• **THE TASK**
An exact copy of the lines from the top of the data through the line with "allow to use" is what you should give, with no pictures in it.

——

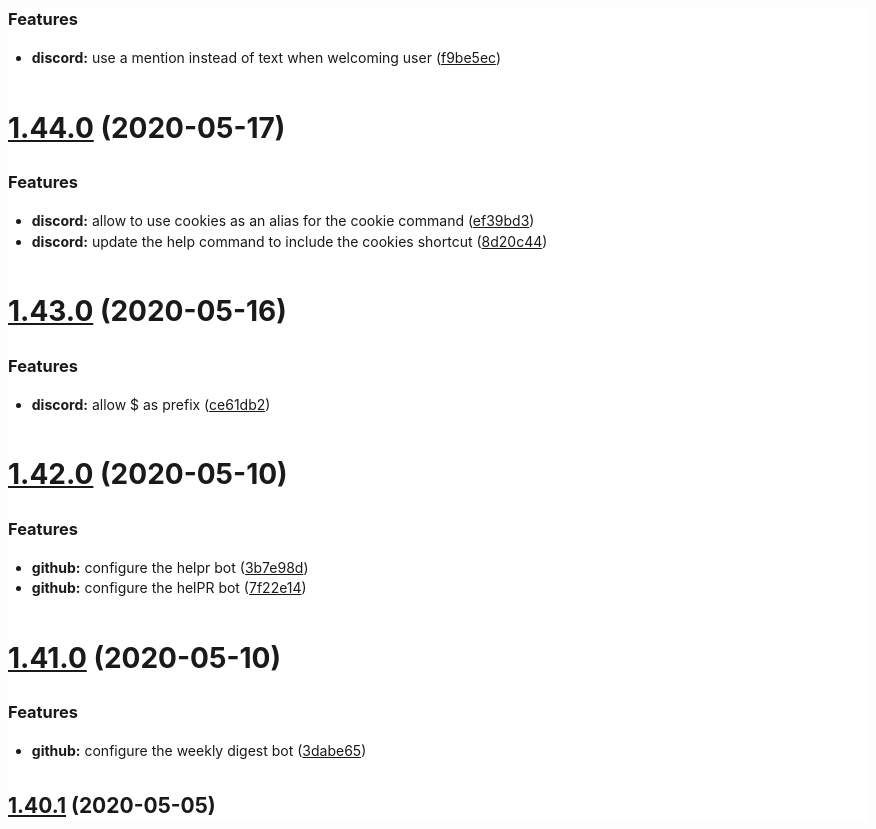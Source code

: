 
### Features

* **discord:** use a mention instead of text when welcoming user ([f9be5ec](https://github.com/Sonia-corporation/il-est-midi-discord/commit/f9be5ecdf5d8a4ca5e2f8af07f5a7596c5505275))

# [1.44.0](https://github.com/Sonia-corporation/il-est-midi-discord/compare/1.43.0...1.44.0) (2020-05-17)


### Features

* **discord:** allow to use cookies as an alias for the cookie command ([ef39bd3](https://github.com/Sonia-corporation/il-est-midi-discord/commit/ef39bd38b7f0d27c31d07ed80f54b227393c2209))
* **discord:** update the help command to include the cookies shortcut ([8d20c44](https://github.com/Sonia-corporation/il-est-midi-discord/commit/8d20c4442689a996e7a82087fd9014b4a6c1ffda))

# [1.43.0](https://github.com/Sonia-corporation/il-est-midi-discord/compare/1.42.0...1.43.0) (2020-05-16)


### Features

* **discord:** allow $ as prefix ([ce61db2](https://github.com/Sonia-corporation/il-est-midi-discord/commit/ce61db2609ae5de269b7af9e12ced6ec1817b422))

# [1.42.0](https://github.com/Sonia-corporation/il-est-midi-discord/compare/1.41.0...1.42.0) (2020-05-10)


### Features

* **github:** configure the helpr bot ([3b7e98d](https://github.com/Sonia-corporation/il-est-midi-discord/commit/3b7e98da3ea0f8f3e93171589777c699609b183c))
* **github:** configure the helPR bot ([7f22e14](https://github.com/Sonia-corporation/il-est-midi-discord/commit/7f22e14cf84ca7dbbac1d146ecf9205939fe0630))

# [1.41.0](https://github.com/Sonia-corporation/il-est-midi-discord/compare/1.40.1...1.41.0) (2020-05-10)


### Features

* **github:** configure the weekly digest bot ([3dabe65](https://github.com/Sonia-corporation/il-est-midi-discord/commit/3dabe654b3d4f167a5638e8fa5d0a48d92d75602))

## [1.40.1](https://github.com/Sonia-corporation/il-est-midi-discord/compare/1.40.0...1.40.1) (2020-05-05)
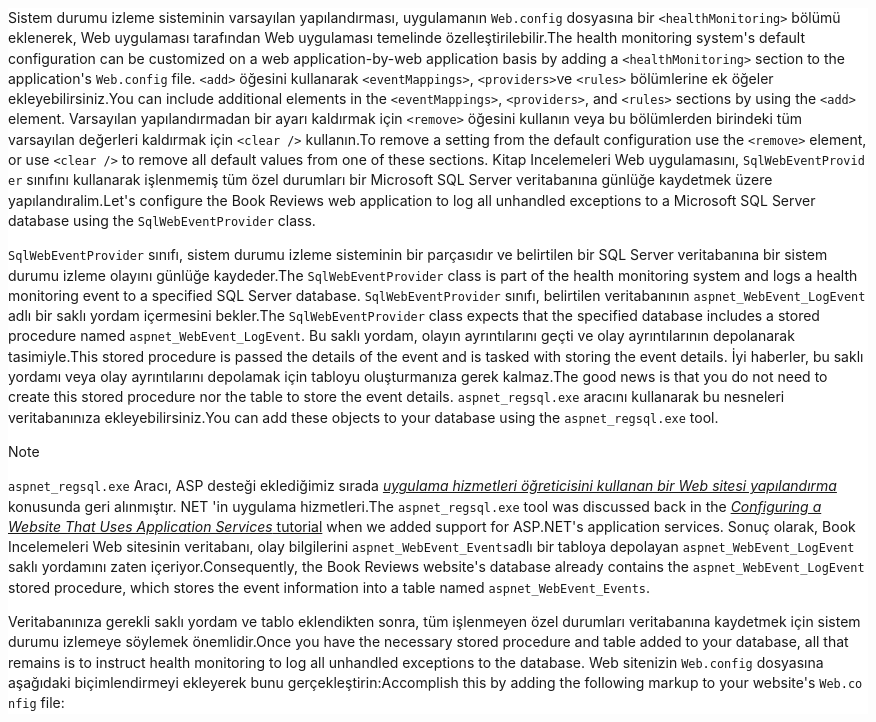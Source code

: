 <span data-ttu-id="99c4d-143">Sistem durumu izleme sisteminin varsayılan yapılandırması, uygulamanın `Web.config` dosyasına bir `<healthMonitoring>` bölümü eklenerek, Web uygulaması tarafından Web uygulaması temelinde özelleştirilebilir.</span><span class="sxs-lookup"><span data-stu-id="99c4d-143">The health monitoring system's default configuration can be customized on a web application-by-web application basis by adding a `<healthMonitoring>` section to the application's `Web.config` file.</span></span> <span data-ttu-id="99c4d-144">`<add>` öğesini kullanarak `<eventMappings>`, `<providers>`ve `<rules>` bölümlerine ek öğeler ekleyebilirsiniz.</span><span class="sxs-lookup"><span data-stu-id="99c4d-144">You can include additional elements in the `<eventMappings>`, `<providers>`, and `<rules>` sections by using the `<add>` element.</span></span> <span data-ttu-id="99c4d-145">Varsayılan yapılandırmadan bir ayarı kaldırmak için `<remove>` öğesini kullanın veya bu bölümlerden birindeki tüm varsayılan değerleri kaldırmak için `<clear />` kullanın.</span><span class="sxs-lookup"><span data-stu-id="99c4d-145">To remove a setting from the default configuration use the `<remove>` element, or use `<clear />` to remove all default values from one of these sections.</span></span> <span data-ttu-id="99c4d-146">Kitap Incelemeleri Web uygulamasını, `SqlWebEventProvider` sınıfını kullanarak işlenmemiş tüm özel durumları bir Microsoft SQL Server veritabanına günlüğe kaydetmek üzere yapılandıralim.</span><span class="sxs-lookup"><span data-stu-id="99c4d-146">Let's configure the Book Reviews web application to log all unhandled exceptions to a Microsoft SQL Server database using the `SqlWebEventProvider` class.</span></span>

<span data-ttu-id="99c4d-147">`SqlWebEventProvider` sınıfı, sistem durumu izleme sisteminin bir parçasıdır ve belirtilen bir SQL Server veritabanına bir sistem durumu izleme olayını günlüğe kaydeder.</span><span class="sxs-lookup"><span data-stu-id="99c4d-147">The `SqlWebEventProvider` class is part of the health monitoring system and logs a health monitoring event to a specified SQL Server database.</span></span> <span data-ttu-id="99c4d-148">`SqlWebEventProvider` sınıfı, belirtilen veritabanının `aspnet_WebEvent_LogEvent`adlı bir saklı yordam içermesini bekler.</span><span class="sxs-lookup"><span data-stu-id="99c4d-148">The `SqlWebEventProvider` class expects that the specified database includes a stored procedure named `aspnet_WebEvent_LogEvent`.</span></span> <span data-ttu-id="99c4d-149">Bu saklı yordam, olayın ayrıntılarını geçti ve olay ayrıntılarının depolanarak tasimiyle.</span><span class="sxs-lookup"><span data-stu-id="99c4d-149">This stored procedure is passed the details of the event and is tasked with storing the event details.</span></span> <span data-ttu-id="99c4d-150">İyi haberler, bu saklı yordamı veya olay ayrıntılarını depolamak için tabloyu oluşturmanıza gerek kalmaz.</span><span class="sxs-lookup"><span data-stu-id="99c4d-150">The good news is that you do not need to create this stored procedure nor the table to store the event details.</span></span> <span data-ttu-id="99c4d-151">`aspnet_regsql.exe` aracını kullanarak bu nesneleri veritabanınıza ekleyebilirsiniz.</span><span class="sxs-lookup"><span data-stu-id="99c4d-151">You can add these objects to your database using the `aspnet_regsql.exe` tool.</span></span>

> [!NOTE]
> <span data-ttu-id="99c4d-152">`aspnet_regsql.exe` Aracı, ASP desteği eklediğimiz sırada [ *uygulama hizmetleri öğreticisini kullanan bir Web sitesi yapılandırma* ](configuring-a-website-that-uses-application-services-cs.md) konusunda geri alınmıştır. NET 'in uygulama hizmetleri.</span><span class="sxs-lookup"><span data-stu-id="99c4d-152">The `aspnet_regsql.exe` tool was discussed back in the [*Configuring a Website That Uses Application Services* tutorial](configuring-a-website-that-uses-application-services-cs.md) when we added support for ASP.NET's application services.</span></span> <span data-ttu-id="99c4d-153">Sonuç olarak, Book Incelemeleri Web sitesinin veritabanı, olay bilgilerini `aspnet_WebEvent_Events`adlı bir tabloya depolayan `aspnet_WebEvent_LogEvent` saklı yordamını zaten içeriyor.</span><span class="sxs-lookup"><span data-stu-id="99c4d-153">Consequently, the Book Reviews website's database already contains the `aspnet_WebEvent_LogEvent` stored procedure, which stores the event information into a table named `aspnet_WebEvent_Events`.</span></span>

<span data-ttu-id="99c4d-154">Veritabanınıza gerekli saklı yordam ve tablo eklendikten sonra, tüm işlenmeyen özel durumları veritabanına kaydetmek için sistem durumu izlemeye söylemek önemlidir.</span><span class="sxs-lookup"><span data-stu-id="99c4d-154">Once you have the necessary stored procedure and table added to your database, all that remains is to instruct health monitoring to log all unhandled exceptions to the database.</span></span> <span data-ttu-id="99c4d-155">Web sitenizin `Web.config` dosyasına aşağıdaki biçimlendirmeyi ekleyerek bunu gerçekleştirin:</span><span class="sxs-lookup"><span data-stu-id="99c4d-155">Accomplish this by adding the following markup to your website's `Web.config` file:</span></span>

——

• **TASK ANSWER**
Source code

: 
### Features

* **discord:** use a mention instead of text when welcoming user ([f9be5ec](https://github.com/Sonia-corporation/il-est-midi-discord/commit/f9be5ecdf5d8a4ca5e2f8af07f5a7596c5505275))

# [1.44.0](https://github.com/Sonia-corporation/il-est-midi-discord/compare/1.43.0...1.44.0) (2020-05-17)


### Features

* **discord:** allow to use cookies as an alias for the cookie command ([ef39bd3](https://github.com/Sonia-corporation/il-est-midi-discord/commit/ef39bd38b7f0d27c31d07ed80f54b227393c2209))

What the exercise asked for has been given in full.